*What is required*:
Would you please copy each line below that includes the string "documentclass"?

*Source data*:

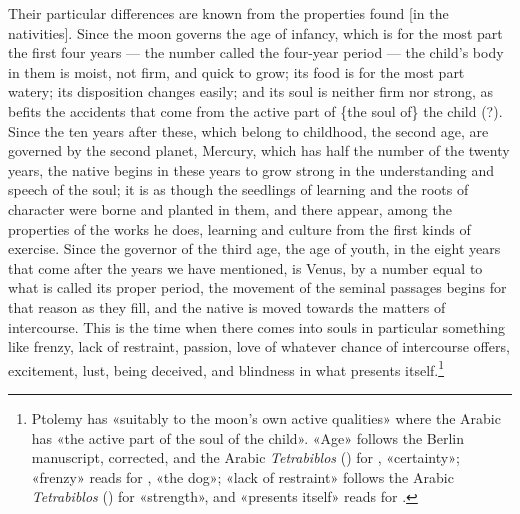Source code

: \documentclass[11pt]{article}
\newcommand{\Fol}[1]{\marginpar{\footnotesize\color{gray}f.\,#1}}
\begin{document}
\par \Fol{76r}Their particular differences are known from the properties found [in the nativities]. Since the moon governs the age of infancy, which is for the most part the first four years — the number called the four-year period — the child's body in them is moist, not firm, and quick to grow; its food is for the most part watery; its disposition changes easily; and its soul is neither firm nor strong, as befits the accidents that come from the active part of \{the soul of\} the child (?). Since the ten years after these, which belong to childhood, the second age, are governed by the second planet, Mercury, which has half the number of the twenty years, the native begins in these years to grow strong in the understanding and speech of the soul; it is as though the seedlings of learning and the roots of character were borne and planted in them, and there appear, among the properties of the works he does, learning and culture from the first kinds of exercise. Since the governor of the third age, the age of youth, in the eight years that come after the years we have mentioned, is Venus, by a number equal to what is called its proper period, the movement of the seminal passages begins for that reason as they fill, and the native is moved towards the matters of intercourse. This is the time when there comes into souls in particular something like frenzy, lack of restraint, passion, love of whatever chance of intercourse offers, excitement, lust, being deceived, and blindness in what presents itself.\footnote{Ptolemy has «suitably to the moon's own active qualities» where the Arabic has «the active part of the soul of the child». «Age» follows the Berlin manuscript, corrected, and the Arabic \emph{Tetrabiblos} () for , «certainty»; «frenzy» reads  for , «the dog»; «lack of restraint» follows the Arabic \emph{Tetrabiblos} () for «strength», and «presents itself» reads  for .}\par
\end{document}
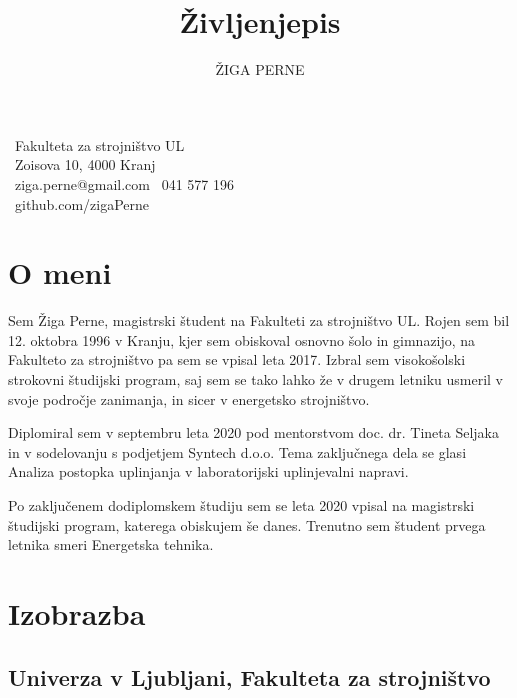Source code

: \documentclass{article}
\begin{document}
\title{Življenjepis}
\author{ŽIGA PERNE}

\renewcommand{\maketitle}{
\begin{center}
{\huge\bfseries
\theauthor}
\linebreak

\faGraduationCap \  Fakulteta za strojništvo UL\\
\faMapMarker\  Zoisova 10, 4000 Kranj\\
\faEnvelopeO \  ziga.perne@gmail.com \faPhone \  041 577 196\\
\faGithub \ github.com/zigaPerne

\vspace{1cm}


\end{center}
}

\maketitle

\section{O meni}
Sem Žiga Perne, magistrski študent na Fakulteti za strojništvo UL. Rojen sem bil 12. oktobra 1996 v Kranju, kjer sem obiskoval osnovno šolo in gimnazijo, na Fakulteto za strojništvo pa sem se vpisal leta 2017. Izbral sem visokošolski strokovni študijski program, saj sem se tako lahko že v drugem letniku usmeril v svoje področje zanimanja, in sicer v energetsko strojništvo.

Diplomiral sem v septembru leta 2020 pod mentorstvom doc. dr. Tineta Seljaka in v sodelovanju s podjetjem Syntech d.o.o. Tema zaključnega dela se glasi Analiza postopka uplinjanja v laboratorijski uplinjevalni napravi.

Po zaključenem dodiplomskem študiju sem se leta 2020 vpisal na magistrski študijski program, katerega obiskujem še danes. Trenutno sem študent prvega letnika smeri Energetska tehnika. 



\section{Izobrazba}

\subsection{Univerza v Ljubljani, Fakulteta za strojništvo}
\end{document}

*Solution to this exercise*:
: \documentclass[11pt]{article}
: \documentclass{article}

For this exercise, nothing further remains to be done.